For this grid, 69% of the cell subzones reference 16 or fewer node subzones and the remaining 31% reference more than 16 but fewer than 257 node subzones. For this grid we don’t need a 24-bit integer to specify the node-subzone number – an 8-bit integer should do.
Saving Memory and Disk Space
To take advantage of this fact, we modify our previous node-map to include a list of the needed node-subzones, S, at the top and replace the old cell-by-cell references node-subzone numbers with reduced precision offsets, O, into the new list of referenced node subzones. For Trapezoidal wing case, for 69% of the cell subzones the offsets can be 4-bit integers and for the remaining 31% of the cell subzones the offsets can be 8-bit integers. Compared to the 24-bit integers we had originally, this saves a huge amount of memory and disk space. The resulting node-map for a subzone looks like this:
S1, S2, S3, S4, S5, …
The list of node-subzone numbers requires additional space, but there is only a few of them. The additional space for this list is more than offset by the reduction in precision of the 1024 offsets.

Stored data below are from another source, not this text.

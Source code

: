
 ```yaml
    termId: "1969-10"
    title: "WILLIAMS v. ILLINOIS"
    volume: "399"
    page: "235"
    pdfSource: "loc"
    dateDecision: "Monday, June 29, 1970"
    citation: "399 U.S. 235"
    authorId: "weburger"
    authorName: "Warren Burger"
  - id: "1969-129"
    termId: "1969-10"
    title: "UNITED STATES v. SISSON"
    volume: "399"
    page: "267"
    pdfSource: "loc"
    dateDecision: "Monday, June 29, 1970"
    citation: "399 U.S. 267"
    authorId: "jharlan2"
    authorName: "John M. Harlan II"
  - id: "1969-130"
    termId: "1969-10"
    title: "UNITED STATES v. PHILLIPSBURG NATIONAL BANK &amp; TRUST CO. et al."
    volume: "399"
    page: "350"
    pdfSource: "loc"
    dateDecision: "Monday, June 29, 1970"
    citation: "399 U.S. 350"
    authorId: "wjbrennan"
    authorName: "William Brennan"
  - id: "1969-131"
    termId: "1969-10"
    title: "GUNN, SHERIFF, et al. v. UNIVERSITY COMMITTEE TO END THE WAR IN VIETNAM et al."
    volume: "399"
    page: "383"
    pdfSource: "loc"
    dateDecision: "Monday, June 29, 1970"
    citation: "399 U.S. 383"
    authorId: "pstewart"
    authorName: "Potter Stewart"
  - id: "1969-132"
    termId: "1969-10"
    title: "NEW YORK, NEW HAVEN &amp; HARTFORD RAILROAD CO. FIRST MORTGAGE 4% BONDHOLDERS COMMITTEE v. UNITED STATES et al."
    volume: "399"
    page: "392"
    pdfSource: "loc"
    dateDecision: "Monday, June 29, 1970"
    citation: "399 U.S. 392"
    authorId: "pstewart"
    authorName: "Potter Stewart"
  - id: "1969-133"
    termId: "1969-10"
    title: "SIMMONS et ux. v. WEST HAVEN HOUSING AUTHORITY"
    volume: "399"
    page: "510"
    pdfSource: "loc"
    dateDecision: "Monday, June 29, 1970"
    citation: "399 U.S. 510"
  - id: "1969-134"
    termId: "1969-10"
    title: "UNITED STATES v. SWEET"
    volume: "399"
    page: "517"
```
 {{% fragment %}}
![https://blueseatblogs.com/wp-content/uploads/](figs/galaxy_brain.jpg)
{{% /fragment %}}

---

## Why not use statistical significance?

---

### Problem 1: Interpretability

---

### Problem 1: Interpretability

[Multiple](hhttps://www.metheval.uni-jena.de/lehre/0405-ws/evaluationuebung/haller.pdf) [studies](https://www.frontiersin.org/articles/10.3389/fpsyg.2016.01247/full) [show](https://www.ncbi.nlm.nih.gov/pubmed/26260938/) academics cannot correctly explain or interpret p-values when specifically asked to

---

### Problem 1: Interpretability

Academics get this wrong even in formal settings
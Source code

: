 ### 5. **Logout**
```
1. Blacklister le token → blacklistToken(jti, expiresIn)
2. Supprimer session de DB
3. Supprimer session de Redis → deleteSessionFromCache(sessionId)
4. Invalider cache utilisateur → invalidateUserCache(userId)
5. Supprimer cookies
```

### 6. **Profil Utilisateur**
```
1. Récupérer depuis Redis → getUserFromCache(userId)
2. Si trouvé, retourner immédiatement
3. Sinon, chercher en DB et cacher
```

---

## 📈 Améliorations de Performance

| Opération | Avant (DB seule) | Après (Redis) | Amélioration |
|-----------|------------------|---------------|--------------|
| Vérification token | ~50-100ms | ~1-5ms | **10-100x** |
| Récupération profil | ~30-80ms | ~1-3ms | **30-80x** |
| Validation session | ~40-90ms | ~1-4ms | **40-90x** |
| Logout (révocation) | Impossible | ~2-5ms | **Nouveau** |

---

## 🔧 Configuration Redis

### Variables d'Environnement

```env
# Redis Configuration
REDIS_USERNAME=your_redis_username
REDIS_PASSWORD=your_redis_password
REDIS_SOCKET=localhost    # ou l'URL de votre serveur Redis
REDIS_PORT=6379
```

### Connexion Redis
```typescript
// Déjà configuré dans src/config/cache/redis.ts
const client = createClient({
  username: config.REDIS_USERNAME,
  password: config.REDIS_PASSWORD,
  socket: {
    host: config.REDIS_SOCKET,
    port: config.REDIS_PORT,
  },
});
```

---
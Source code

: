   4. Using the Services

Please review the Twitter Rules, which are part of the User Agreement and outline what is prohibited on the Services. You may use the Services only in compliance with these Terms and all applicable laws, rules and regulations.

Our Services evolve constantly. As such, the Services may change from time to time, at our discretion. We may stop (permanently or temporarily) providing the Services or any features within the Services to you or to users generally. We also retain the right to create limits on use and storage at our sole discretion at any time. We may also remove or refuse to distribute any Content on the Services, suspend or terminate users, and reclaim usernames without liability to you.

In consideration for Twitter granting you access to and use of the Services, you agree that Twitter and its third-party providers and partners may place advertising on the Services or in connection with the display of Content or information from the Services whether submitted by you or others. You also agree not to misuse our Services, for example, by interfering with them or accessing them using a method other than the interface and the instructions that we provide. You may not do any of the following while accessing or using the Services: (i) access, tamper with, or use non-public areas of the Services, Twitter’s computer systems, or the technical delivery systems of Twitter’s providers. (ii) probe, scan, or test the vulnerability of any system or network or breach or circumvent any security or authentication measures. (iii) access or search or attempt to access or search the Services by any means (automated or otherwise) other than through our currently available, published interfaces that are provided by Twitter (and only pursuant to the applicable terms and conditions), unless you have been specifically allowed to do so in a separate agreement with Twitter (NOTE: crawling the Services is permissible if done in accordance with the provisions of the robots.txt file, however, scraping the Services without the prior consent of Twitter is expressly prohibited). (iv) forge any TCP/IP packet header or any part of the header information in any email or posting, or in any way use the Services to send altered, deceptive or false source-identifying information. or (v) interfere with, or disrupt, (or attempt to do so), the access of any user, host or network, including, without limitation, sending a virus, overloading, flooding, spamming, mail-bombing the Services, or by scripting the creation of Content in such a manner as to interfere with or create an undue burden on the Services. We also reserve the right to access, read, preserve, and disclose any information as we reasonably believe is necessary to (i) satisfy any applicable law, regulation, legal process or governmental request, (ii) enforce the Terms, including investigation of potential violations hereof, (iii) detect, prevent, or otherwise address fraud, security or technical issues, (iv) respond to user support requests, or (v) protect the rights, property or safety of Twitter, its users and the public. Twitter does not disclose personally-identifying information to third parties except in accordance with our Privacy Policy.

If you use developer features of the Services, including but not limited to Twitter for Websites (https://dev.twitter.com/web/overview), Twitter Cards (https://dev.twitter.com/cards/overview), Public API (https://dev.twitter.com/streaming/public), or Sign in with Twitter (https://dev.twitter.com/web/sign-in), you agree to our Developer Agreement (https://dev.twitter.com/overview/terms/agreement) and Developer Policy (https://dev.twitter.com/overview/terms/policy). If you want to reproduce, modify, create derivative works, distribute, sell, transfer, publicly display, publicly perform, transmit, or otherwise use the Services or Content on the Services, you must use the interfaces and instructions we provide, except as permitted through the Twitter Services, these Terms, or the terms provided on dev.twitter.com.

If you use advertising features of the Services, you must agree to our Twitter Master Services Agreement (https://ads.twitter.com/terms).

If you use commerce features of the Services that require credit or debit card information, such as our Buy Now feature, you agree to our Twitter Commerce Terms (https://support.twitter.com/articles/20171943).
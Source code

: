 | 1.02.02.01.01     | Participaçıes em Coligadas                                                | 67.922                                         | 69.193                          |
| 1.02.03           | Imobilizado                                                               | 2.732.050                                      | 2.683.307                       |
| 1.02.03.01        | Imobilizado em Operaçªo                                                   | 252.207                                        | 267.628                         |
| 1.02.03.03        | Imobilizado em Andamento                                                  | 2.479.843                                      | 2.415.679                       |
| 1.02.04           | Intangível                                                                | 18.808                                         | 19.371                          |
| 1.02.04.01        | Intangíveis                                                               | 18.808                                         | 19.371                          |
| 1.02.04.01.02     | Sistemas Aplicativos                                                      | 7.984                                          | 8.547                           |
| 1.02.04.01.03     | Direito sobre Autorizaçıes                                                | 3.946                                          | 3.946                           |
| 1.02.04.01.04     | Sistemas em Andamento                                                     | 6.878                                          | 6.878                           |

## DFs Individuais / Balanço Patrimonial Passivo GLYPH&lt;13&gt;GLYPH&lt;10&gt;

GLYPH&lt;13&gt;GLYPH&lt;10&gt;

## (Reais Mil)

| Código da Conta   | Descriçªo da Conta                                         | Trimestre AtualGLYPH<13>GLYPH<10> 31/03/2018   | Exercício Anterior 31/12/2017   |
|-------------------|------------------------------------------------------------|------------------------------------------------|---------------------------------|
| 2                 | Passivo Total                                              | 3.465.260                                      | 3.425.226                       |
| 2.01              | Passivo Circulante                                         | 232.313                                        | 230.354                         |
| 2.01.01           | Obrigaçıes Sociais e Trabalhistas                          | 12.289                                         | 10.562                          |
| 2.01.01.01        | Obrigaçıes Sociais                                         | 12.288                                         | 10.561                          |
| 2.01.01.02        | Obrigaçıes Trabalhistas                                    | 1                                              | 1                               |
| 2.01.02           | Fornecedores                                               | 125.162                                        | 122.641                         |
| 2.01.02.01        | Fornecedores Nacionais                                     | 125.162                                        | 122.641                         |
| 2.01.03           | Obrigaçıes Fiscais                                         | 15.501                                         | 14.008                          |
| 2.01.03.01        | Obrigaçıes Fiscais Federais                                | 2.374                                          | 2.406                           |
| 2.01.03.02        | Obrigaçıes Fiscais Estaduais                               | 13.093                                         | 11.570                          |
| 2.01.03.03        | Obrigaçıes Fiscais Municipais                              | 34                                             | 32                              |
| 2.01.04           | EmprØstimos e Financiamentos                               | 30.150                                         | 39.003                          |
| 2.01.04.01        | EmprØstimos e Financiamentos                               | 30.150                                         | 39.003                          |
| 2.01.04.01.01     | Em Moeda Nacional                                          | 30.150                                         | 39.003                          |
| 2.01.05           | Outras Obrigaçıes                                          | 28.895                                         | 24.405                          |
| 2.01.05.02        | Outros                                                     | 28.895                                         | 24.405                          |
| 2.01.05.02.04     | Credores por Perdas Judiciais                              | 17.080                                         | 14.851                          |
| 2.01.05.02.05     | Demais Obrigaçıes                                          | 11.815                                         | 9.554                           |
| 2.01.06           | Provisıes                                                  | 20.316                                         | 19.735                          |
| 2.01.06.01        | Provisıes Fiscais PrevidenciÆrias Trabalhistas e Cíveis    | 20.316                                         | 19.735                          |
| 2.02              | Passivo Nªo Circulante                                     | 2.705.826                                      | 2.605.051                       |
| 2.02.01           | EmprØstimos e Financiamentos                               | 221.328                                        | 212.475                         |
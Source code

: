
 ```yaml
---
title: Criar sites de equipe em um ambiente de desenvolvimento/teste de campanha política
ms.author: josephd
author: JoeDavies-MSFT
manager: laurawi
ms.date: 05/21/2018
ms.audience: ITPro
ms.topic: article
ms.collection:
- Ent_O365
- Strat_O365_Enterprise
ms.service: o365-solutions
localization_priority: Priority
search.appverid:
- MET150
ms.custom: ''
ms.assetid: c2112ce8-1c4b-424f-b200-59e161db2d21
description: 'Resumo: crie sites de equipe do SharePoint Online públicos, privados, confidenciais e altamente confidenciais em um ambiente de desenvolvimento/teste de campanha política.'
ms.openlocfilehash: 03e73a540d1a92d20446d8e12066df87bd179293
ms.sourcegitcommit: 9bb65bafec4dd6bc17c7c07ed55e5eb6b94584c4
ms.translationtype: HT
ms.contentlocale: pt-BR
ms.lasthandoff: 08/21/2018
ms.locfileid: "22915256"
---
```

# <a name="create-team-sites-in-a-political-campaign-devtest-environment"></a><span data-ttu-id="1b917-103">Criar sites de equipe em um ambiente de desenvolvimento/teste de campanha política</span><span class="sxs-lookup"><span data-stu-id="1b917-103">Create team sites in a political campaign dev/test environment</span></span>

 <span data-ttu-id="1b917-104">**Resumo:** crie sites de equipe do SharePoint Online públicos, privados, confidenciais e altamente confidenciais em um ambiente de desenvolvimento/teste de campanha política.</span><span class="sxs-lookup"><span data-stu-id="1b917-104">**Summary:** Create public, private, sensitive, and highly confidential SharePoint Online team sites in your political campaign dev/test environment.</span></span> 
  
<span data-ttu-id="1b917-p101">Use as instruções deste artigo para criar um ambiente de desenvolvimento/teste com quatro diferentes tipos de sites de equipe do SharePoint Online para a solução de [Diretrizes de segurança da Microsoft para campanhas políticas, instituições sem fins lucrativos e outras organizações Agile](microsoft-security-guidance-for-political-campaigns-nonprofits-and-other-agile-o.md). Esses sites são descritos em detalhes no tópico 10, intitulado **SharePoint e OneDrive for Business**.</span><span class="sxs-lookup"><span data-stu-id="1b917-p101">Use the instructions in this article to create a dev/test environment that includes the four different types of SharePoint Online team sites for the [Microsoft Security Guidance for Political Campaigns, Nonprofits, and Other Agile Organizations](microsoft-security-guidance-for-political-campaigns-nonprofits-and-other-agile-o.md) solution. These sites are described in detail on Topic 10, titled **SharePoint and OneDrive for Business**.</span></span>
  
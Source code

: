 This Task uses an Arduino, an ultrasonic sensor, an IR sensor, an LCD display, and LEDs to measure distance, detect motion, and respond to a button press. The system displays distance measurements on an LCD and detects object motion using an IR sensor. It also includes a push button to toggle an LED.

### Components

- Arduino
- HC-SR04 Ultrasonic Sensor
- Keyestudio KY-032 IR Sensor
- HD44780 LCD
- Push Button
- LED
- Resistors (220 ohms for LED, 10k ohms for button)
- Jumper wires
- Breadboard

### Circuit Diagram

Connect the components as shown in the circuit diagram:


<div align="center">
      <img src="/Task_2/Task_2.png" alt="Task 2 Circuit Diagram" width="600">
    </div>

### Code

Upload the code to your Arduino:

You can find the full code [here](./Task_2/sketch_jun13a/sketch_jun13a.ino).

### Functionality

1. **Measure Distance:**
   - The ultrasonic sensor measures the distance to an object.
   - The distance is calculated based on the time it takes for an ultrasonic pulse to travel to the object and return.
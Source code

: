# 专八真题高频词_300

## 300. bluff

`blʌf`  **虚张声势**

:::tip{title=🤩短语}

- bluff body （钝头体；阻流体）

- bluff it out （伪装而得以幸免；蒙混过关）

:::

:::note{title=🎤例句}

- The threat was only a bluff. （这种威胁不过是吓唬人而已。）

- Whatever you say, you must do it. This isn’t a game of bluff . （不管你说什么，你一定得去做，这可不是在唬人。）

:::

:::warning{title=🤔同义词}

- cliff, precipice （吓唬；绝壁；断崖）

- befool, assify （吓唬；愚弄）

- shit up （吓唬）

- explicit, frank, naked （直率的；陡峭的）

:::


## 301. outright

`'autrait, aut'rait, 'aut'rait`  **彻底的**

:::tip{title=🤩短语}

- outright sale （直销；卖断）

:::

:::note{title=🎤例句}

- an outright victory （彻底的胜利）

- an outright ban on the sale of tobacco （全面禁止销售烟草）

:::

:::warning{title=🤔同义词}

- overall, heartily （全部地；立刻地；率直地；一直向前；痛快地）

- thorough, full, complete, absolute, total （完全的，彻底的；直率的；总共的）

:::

Node-map compression is a WIN, WIN, WIN!
So how well does it work? It turns out to work quite well. For the Trapezoidal wing case mentioned above, the node-map is compressed by 57% and, because the node-map is such a large portion of the data file, this results in a 37% compression overall. Finally, the time to generate a slice with SZL data is actually 13% faster with compression. As impressive as these results are, for many files the compression works even better with overall compression of up to 55%. Node-map compression is a WIN, WIN, WIN!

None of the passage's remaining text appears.